» **YOUR INSTRUCTIONS**:
Your task is to repeat the lines below exactly, excluding any pictures they contain.

» **MATERIAL PROVIDED**:

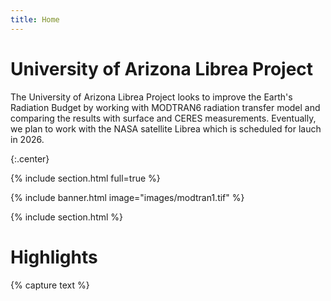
 ```yaml
---
title: Home
---
```


# University of Arizona Librea Project

The University of Arizona Librea Project looks to improve the Earth's Radiation Budget by working with MODTRAN6 radiation transfer model and comparing the results with surface and CERES measurements. Eventually, we plan to work with the NASA satellite Librea which is scheduled for lauch in 2026. 

{:.center}

{% include section.html full=true %}

{% include banner.html image="images/modtran1.tif" %}

{% include section.html %}

# Highlights

{% capture text %}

» **EXERCISE RESULT**:
 ```yaml
---
title: Home
---
```


# University of Arizona Librea Project

The University of Arizona Librea Project looks to improve the Earth's Radiation Budget by working with MODTRAN6 radiation transfer model and comparing the results with surface and CERES measurements. Eventually, we plan to work with the NASA satellite Librea which is scheduled for lauch in 2026. 

{:.center}

{% include section.html full=true %}

{% include banner.html image="images/modtran1.tif" %}

{% include section.html %}

# Highlights

{% capture text %}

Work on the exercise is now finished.